那些武士聽得主子命令,當即是朝著李然圍攻了上來。
可就在這時,兩道人影從酒肆的窗戶忽的闖進來!一個翻身落地后,正好一邊一個護在了李然身旁。再定睛一看,原來是孫驟與孫武二人。
金戈相交之聲再度響起,沒有什么可說的了,戰吧!
季孫意如其實一直也很奇怪,當初在那條巷子里李然是如何逃過刺殺的。
此時見得孫驟與孫武兩人,他這才恍然大悟:
“原來李然身邊竟還有此等高手!”
只見孫驟與孫武一左一右,護在李然身側,那些季氏武士根本無法近身,加之酒肆通道本就過于狹窄,這些武士擁擠于一起,被二孫一頓胖揍,紛紛倒地哀嚎。
李然臉上見不到任何喜怒,只云淡風輕的看著眼前這一切。倒是雅間內的季孫意如,此時見得自己的人紛紛倒地,一時怒氣橫生,提著一柄青劍就沖了過來,打算親自動手。
可季孫意如畢竟不是個練家子,就算是練過,那也只是戲耍著玩似的。又如何能與孫武,孫驟這種專門靠身手吃飯的人相提并論?
就在這時,孫武一個翻越,雙腳在兩邊墻壁上猛的一點,整個人霎時間矗立在季孫意如面前,手中劍鋒乍現出數到光芒,直切他手腕而去!

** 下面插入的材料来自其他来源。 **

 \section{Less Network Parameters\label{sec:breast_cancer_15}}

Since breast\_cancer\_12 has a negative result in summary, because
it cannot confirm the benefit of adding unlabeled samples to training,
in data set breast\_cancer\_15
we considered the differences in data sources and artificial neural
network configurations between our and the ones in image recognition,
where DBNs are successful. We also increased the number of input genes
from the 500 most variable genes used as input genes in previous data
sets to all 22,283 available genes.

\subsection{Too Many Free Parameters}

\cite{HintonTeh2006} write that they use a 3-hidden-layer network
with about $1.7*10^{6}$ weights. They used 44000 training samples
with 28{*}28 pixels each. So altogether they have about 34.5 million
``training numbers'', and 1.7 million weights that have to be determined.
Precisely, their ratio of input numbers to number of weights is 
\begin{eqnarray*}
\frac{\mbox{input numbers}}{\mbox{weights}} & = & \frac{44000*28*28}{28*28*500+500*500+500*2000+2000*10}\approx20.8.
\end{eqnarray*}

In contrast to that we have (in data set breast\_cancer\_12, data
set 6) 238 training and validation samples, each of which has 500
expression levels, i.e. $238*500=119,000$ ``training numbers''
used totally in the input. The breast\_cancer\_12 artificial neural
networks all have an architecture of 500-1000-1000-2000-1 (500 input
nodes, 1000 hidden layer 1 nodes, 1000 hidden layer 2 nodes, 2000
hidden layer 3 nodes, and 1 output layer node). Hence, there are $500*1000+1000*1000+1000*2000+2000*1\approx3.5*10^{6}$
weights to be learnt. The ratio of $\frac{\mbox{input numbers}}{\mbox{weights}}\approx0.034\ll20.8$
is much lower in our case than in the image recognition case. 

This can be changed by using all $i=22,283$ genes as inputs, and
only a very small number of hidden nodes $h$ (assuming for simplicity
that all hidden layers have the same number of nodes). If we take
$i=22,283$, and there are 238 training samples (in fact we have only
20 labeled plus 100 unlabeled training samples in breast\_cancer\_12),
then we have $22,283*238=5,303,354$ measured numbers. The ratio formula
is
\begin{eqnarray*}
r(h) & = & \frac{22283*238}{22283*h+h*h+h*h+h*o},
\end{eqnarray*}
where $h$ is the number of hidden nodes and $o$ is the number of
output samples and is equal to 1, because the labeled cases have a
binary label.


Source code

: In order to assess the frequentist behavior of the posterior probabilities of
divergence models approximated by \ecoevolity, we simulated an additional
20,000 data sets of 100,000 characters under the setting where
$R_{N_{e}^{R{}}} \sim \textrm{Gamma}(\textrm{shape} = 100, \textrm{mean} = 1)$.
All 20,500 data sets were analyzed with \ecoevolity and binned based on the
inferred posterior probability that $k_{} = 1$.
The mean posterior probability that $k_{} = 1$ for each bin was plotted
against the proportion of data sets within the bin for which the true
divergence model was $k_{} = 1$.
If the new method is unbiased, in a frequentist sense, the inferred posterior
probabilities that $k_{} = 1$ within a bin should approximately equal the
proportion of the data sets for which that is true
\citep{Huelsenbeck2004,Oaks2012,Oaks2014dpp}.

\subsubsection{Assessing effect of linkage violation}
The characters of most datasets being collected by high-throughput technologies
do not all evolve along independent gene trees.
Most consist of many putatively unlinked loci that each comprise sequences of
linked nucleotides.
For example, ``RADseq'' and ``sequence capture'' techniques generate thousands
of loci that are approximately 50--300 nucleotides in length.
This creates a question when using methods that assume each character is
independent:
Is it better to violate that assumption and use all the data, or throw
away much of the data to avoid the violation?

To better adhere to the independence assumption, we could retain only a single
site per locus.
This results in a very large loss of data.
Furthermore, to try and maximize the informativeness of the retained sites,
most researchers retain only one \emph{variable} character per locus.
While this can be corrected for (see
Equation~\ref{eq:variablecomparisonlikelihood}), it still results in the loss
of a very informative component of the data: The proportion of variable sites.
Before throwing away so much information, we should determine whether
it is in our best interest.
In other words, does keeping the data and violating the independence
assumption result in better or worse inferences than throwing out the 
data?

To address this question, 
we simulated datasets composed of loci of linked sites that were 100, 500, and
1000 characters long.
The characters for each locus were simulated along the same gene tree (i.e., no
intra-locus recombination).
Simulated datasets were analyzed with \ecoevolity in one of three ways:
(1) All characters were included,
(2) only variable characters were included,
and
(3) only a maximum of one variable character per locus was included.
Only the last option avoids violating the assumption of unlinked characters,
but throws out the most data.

此一招速度之快,簡直到了令人咋舌的地步,季孫意如自是始料未及,慌亂中被孫武給一劍刺中手腕,霎時間鮮血淋漓,慘叫連連。
“給…給小爺我殺了他們!”
出身高貴的他,哪里受過這樣的傷,一時惱羞成怒,竭力大吼起來。
一直在外等待的季氏武士們霎時間也全都包了進來,前赴后繼,不斷沖擊,原本還算熱鬧的酒肆,一時間驚叫連連,所有人都驚慌逃竄,場面混亂不堪。
李然的目光在季孫意如臉上一掃,隨后朝著孫武與孫驟淡然道:
“呵!孫驟,這邊就交于你了。不過是群廢物罷了,盡管清理干凈便是!”
接著,李然自己從地上提起一柄青銅劍,穿過此刻已經被孫武清理干凈的通道走廊。再度來到雅間之中。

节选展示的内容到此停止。